West Sussex brothers to repay over £60,000 after huge drug raids in Littlehampton and Pulborough
Two brothers from West Sussex have been given suspended prison sentences and ordered to pay back more than £60,000 over drug offences.
Youseff Maizi, 43, of Gloucester Road in Littlehampton and Chahir Maizi, 38, of Stopham Road in Pulborough, were arrested after drugs raids at four addresses in Littlehampton and Pulborough found huge stashes of drugs paraphernalia and cash.
Thirty officers took part in the searches, police said, during which 30 cannabis plants were discovered along with cannabis cultivation facilities.
The drugs, worth more than £35,000, were seized along with £10,000 cash, police added.
On February 5, 2019, Chahir Maizi pleaded guilty at Hove Crown Court to possession with intent to supply cannabis, police said. A month later he was sentenced to seven months' imprisonment suspended for 24 months and given a curfew for four weeks.
On May 15, 2019, Youseff Maizi pleaded guilty at Portsmouth Crown Court to production of cannabis, said police. He was sentenced to 10 months' imprisonment, suspended for two years, and ordered to complete up to 200 hours of unpaid work.
Meanwhile, financial investigators from Sussex Police had been examining the Maizis' assets and accounts in order to prepare civil confiscation cases under the Proceeds of Crime Act (POCA).
At a court hearing on May 17, 2019, Chahir Maizi was found to have benefited from his criminal conduct in the sum of £45,000. He was ordered to pay the full amount within three months, police said, or receive nine months' imprisonment whilst still having to repay the money. He has now paid the full amount.
At a court hearing on Friday (January 3), Youseff Maizi was found to have benefited from his criminal conduct in the sum of £15,180. He was ordered to pay this full amount within 28 days or face six months' imprisonment while still being liable to repay the money.
Detective Inspector Mark O'Brien of the Sussex Police Economic Crime Unit said: "Funds seized by the courts through POCA confiscation or cash forfeiture orders go to the central Government exchequer. However a proportion of this is returned to law enforcement. Similar amounts go the CPS and the court system.
"POCA-derived funding that return to this force is distributed equally between the Sussex Police and Crime Commissioner (PCC) and the Chief Constable. Sussex Police receive 50 per cent cash back from cash forfeitures and 18.75 per cent cash back from confiscation orders such as these.

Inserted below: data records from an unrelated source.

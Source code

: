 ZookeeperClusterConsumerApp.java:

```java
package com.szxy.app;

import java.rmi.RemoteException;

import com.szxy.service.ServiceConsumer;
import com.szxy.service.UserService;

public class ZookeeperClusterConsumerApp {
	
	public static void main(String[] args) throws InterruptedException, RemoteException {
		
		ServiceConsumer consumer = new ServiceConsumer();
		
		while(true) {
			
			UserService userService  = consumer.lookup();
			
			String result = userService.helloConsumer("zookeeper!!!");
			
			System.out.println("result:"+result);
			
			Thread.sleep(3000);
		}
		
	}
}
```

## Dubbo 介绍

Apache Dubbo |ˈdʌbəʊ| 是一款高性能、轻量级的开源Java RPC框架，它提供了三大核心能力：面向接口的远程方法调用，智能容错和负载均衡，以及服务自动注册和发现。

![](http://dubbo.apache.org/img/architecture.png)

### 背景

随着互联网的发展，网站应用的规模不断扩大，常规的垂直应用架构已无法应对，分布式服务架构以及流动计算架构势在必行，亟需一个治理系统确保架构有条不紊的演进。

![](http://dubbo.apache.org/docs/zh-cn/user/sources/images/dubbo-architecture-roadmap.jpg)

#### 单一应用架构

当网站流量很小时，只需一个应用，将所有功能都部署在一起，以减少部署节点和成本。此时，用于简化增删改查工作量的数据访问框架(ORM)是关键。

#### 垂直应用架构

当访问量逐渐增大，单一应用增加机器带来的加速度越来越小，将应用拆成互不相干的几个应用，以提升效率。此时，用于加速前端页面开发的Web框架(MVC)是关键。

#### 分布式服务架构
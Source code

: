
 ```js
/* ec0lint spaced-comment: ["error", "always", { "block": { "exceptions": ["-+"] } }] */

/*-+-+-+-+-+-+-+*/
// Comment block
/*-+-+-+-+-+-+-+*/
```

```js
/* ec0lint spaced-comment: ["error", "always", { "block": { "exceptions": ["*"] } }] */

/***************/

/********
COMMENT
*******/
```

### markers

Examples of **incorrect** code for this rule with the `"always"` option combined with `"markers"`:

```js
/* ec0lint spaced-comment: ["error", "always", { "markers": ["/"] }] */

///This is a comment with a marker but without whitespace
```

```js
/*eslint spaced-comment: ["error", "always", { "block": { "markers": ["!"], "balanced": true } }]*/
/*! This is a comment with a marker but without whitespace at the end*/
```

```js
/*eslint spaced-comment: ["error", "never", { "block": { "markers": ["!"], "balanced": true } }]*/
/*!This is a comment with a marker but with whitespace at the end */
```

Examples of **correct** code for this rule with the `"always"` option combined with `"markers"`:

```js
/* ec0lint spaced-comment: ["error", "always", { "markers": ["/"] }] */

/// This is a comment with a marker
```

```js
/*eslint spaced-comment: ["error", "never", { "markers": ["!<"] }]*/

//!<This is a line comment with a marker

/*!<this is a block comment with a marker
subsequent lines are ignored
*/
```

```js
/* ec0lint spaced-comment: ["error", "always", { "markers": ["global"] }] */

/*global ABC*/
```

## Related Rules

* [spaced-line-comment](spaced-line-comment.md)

"We fund Financial Investigators and Financial Intelligence Officers from part of these amounts to help continue our valuable work in seizing criminal assets, with the remainder being used through the PCC to support local community crime reduction and diversion projects."
For information about other work done by Sussex Police to tackle drugs issues see the force website.
A police spokesman said more than £6million of illicit criminal profits have already been recovered in the past three years as a result of action by Sussex Police under the Proceeds of Crime Act (POCA).